Of course, when I ran a few tests with ping and tracert, ZA asked me. Also, I had to fiddle with ZA settings a bit to get the Windows 7 to successfully talk to my LAN.
But when Windows 7 wants to talk to microsoft, it talks regardless of what ZA says.
Well, when you get down to it, this is one reason I have Windows running in a VM...I WILL be in control, regardless of what microsoft wants.
Does anyone know of a tool that I could use from Mandriva to prevent a VMware client from talking to a website? I'd like to be able to easily enable/disable it so that I can let Win 7 talk to microsoft when I need for it to do so, but no other time.
I'm using bridged networking in VMware so all my virtual machines have their own IP addresses, but of course all of them (as well as my host Linux system) go through the same network adapter.
It seems to me that iptables would have to work for this, but I'm not at all sure how to set it up to do it given the bridge.
If I do that then I can't use this Windows 7 installation on my lan and can't access it from outside without circumlocutions.
Easier (I think) to just get control of it. I've been investigating ebtables and the linux bridging utilities. There is probably a solution there, though it looks like I have the opportunity to really hose my installation while I sort it out...

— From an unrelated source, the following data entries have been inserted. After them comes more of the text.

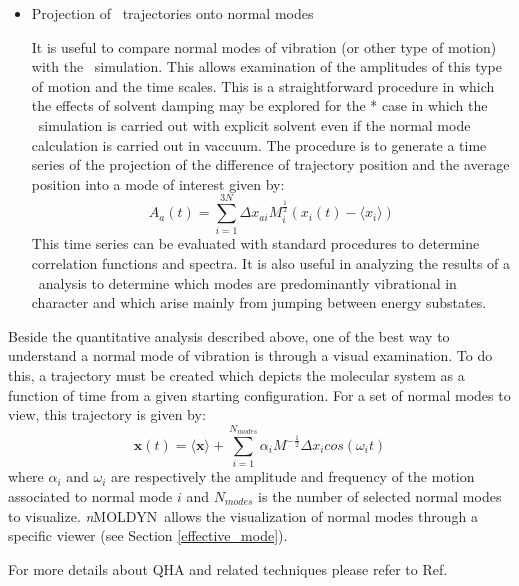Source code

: \documentclass[a4paper,11pt]{report}
\newcommand{\NMOLDYN}{\textit{n}MOLDYN}
\begin{document}
\begin{itemize}
\item Projection of \MD\ trajectories onto normal modes

It is useful to compare normal modes of vibration (or other type of motion) with the \MD\ simulation. This allows examination of the 
amplitudes of this type of motion and the time scales. This is a straightforward procedure in which the effects of solvent damping may be explored for the *
case in which the \MD\ simulation is carried out with explicit solvent even if the normal mode calculation is carried out in vaccuum. The procedure 
is to generate a time series of the projection of the difference of trajectory position and the average position into a mode of interest given by:
\begin{equation}
\label{eq:qha_at}
A_a(t) = \sum_{i=1}^{3N} \Delta x_{ai} M_i^{\frac{1}{2}} \left(x_i(t) - \langle x_i\rangle\right)
\end{equation}
This time series can be evaluated with standard procedures to determine correlation functions and spectra. It is also useful in analyzing the 
results of a \QHA\ analysis to determine which modes are predominantly vibrational in character and which arise mainly from jumping between energy 
substates.
\end{itemize}

Beside the quantitative analysis described above, one of the best way to understand a normal mode of vibration is through a 
visual examination. To do this, a trajectory must be created which depicts the molecular system as a function of time from a 
given starting configuration. For a set of normal modes to view, this trajectory is given by:
\begin{equation}
\label{eq:qha_trajectory}
\textbf{x}(t) = \langle \textbf{x} \rangle + \sum_{i=1}^{N_{modes}} \alpha_i M^{-\frac{1}{2}}\Delta x_i cos(\omega_i t)
\end{equation}
where $\alpha_i$ and $\omega_i$ are respectively the amplitude and frequency of the motion associated to normal mode $i$ and 
$N_{modes}$ is the number of selected normal modes to visualize. \NMOLDYN\ allows the visualization of normal modes through a 
specific viewer (see Section \ref{effective_mode}).

For more details about QHA and related techniques please refer to Ref. \cite{Karplus}
\end{document}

If I set up a host only network, I can then set my routing table so that I can find it from outside, and the availability of the virtual network interface will let iptables work on it.
OK, I now have my VM networking happening through a "host only" network that VMware provides. I had to make a static routing entry in each vm routing table to provide a gateway, I had to manually specify DNS in each VM, and I had to use NAT in iptables to bind the virtual ethernet interface (vmnet1) to the physical device.

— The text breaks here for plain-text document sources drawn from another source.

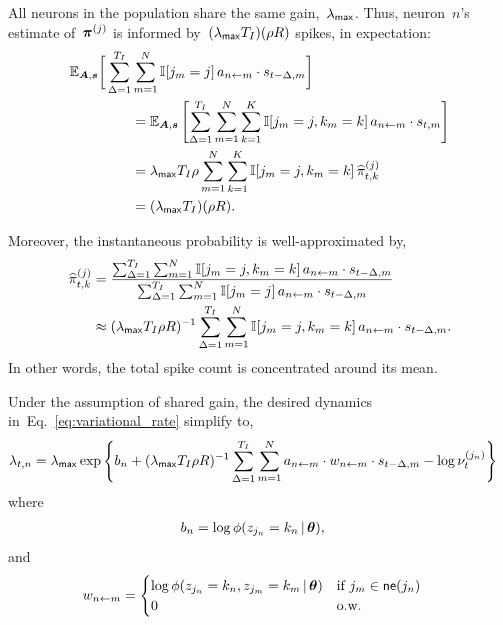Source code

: \begin{assumption}
  All neurons in the population share the same gain,~$\lambda_{\mathsf{max}}$. 
  Thus, neuron~$n$'s estimate of~$\boldsymbol{\pi}^{(j)}$ is 
  informed by~$(\lambda_{\mathsf{max}} T_I)(\rho R)$ spikes, in expectation:
  \begin{align*}
    \mathbb{E}_{\boldsymbol{A},\boldsymbol{s}} \bigg[ \sum_{\Delta = 1}^{T_I} & \sum_{m=1}^N \mathbb{I}[j_m=j] \, a_{n \leftarrow m} \cdot s_{t-\Delta,m} \bigg] \\
    &= \mathbb{E}_{\boldsymbol{A},\boldsymbol{s}} \left[ \sum_{\Delta = 1}^{T_I} \sum_{m=1}^N \sum_{k=1}^K \mathbb{I}[j_m=j, k_m=k] \, a_{n \leftarrow m} \cdot s_{t,m} \right] \\
    &= \lambda_{\mathsf{max}} T_I \rho \sum_{m=1}^N \sum_{k=1}^K \mathbb{I}[j_m=j, k_m=k] \, \widehat{\pi}_{t,k}^{(j)} \\
    &= (\lambda_{\mathsf{max}} T_I) (\rho R).
  \end{align*}

  Moreover, the instantaneous probability is well-approximated by,
  \begin{align*}
      \widehat{\pi}_{t,k}^{(j)} &=
  \frac{\sum_{\Delta=1}^{T_I} \sum_{m=1}^N \mathbb{I}[j_m=j, k_m=k] \, a_{n \leftarrow m} \cdot s_{t-\Delta, m}}
       {\sum_{\Delta=1}^{T_I} \sum_{m=1}^N \mathbb{I}[j_m=j] \, a_{n \leftarrow m} \cdot s_{t-\Delta, m}} \\
       &\approx (\lambda_{\mathsf{max}} T_I \rho R)^{-1} \sum_{\Delta=1}^{T_I} \sum_{m=1}^N \mathbb{I}[j_m=j, k_m=k] \, a_{n \leftarrow m} \cdot s_{t-\Delta, m}.
  \end{align*}
  In other words, the total spike count is concentrated around its mean.
\end{assumption}

Under the assumption of shared gain, the
desired dynamics in~Eq.~\ref{eq:variational_rate}
simplify to,
\begin{align}
  \label{eq:mf_log_probs}
  \lambda_{t,n} &= \lambda_{\mathsf{max}}
  \exp \left \{b_n + (\lambda_{\mathsf{max}} T_I \rho R)^{-1} \sum_{\Delta=1}^{T_I} \sum_{m=1}^N a_{n \leftarrow m} \cdot w_{n \leftarrow m} \cdot s_{t-\Delta,m}
  - \log \nu_t^{(j_n)} \right \}
\end{align}
where
\begin{align*}
  b_n &= \log \phi(z_{j_n} = k_n \,|\, \boldsymbol{\theta}),
\end{align*}
and
\begin{align*}
  w_{n \leftarrow m} &=
  \begin{cases}
    \log \phi(z_{j_n}=k_n, z_{j_m}=k_m \,|\, \boldsymbol{\theta}) & \text{if }j_m
    \in \mathsf{ne}(j_n) \\
    0 & \text{o.w.}
  \end{cases}
\end{align*}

I tried for awhile to get shorewall to do it, but I didn't get that sorted out so I just used an iptables command:
iptables -t nat -A POSTROUTING -s 172.16.187.0/24 -p all -j MASQUERADE
My LAN is now subnetted; there is a virtual machine subnet and a real machine subnet. The vm subnet is 172.16.187.0/24 and the real machine subnet is 192.168.0.0/24. SMB is working OK except that there appears to be some firewalling issue involving machines that are not physically part of my workstation; they aren't announcing properly. I'll sort that out eventually and for now lmhosts works fine for those machines.
I've been playing with blocking microsoft using iptables, and I have managed to do so...for my workstation but not for the virtual machines on my workstation. I realize that iptables is far from the best way to block a website, but one step at a time...one step at a time.
Commands like this:
iptables -I INPUT -s 207.46.0.0/16 -j DROP
have killed the address ranges that I have identified at this time as being microsoft's. However, I seem to be missing something; I have not managed to come up with a command that successfully blocks microsoft.com, coming from the 172 subnet. In fact, at this time, I have the curious condition where my Linux workstation can't connect to microsoft.com, and my Windows VMs do it without issue.
Can anyone tell me what I am missing, and how to do this? My topology is what you would expect; a physical machine connected through eth2 to a router (there is no eth0 or eth1 on this machine). The internal virtual connection to the 172 subnet is vmnet1. The system is using shorewall.
iptables -I FORWARD -s 172.16.187.0/24 -d 207.46.0.0/16 -p all -j DROP
kills most of microsoft.com. There's some other URLs and I will change the rules to block specific portions of the microsoft website, rather than this blanket "kill" policy. I'm now trying to find where the microsoft genuine advantage validation URL is. My copy is authentic - I purchased it at Fry's, and I validated it. But Win7 calls the mothership periodically and I just won't let it do that.